The fangirls were terrifying. And he wasn't anyone's darling Quattro.

He turned his attention to the mikes shoved in his face.

"Did you know?"

He blanked. Yes, I knew. I set him up and ruined his life for good.

"No, I'm… so, so shocked that he would do this."

"How do you feel?"

One he could answer honestly. Or at least, one Thomas could answer honestly. "I'm still in shock, I think. I would never want to win by default."

"What're your thoughts as the new duel champion?"

Completely undeserving. But that's okay, none of you care. "I think whenever this really sinks in for me, I'll be pretty happy to be the champion. I'll try my best to live up to it and bring more smiles. Even though I didn't win the way I thought I would."

"All right, that's enough! Give him some room!"

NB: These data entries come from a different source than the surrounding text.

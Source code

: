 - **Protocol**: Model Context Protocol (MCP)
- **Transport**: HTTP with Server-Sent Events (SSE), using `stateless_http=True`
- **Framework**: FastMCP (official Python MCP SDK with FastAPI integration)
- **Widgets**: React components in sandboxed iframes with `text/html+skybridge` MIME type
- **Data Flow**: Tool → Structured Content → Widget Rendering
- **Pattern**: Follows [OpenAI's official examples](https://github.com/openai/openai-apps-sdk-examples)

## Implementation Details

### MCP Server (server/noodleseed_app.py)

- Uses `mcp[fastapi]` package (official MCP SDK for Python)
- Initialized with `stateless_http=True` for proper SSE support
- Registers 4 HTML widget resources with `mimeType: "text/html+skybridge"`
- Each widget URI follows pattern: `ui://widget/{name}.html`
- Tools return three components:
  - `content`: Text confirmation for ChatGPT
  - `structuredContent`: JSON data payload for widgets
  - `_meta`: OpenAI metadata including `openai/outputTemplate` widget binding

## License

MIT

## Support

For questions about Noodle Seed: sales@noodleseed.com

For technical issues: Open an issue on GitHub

Quattro breathed a sigh of relief as the contract people and their bodyguards finally fought their way across the mob to him. He made it, after all. He was the star now. The crowd belonged to him.


The executive head of the tournament beckoned Shark to sit across him.

He launched into what sounded like a scripted speech, about guilt and responsibility and public backlash how he should be ashamed of himself.

Shark glared at the wall, resisting the urge to snap that I know, okay? I know I messed up and everyone hates me. I don't need you to tell me that.

And then his favorite part.

"We have to punish you, somehow." A pause, accompanied by a long, heavy sigh.

"I'll talk with my team about a necessary punishment. We'll probably mail our terms to you and schedule another talk, but…"

He gave another long sigh before continuing. "Be prepared to not duel in my circuits again."

Before he could stop himself, "What?"

"I'm sorry. You've been a very promising duelist the whole tournament, and there will always be other tournaments besides this national duel circuit. This won't be the end for you if you don't want it to be. But see, with things like this, our team doesn't know how long you've been cheating and getting away with it. If our security team hadn't been lucky enough to check the cameras at the time they did… Anyway, we have to take drastic action."

Shark forced his hands and teeth to unclench. He straightened and left the room with a simple "Okay." before hot tears threatened to spill.

He'd almost made it. But he tripped up. He'd let the crowd get to him, and he lost them all.


The Aftermath


So much fan mail and sympathy cookies and whatnot. He had to get a special room and pull some favors with the mail company to hold all of it. He was getting so sick of it.

He left for China soon, to start a tour-style dueling career. If he won it all, which of course of would, he'd be the East Asian Dueling champion. And he'd be back for the next big tournament he'd heard was rumored to be in Heartland. His future looked bright. But inside, resentment built. How dumb some people were.


So much hate mail. All shapes and sizes. The "why did you do it" and the "I think I'm still on your side?" letters got rarer with more news coverage on the issue, before they disappeared completely.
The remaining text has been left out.